Адливанкин полез к ней с нежностями и поцелуями, но девушка не подпустила его к себе, выставив перед собой руки.
– Сашка, твоё назначение – это плохое известие! – она сказала это предельно серьёзно. – Очень плохое.
– Почему «плохое»? – ощущение беззаботного веселья стало сползать с его лица. – Почему ты не можешь за меня порадоваться? За нас, чёрт возьми, порадоваться. У меня зарплата вырастет. О-го-го, как вырастет! Мы сможем пожениться и купить квартиру! Свою квартиру! Через ипотеку, естественно. Но взносы не будут так давить на пустой желудок, как при моей сегодняшней зарплате.

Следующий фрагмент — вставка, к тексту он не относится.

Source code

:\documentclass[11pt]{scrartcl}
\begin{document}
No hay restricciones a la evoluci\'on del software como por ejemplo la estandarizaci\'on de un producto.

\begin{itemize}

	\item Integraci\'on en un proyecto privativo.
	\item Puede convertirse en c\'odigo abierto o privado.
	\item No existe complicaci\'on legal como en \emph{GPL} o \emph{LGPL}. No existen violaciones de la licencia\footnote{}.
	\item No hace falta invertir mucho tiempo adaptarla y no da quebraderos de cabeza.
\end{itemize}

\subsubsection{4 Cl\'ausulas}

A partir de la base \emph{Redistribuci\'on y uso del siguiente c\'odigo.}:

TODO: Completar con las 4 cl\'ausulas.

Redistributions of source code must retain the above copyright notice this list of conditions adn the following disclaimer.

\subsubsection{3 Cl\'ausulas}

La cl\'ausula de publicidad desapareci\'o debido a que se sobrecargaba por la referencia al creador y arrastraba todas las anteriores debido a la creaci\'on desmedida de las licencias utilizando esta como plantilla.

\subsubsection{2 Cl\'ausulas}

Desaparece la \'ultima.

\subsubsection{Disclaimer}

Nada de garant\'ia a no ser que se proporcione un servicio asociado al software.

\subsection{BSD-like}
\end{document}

– Нет, погоди, погоди – ты не о том говоришь!
– А о чём я должен говорить? О Князеве? Да, мне его жалко. Но я уже вдоволь настрадался по этому поводу. Нельзя же всю оставшуюся жизнь каждый день начинать с пролитых слёз о несчастной судьбе Князева? Надо жить для себя!
– Да-да, «для себя».
– Чего ты «дадакаешь»? Да, для себя! Я не виноват в том, что меня решили перевести на должность капитана. В чём моя вина?
– Ни в чём. Я тебя не виню, – тон Александры был предельно сухим и холодным.
– Вот чего ты? Только-только нарисовались хоть какие-то перспективы.
– Смотри не подавись этими «перспективами». Пескарь тоже мечтал о перспективах, когда увидел червячка.
– Вижу, что ты мне сегодня не рада. Ладно, зайду попозже.
И он испарился так же стремительно, как и пришёл.
Саше стало грустно. Получается, на Князеве поставили крест. Слова Бояринова о дружбе были ложью.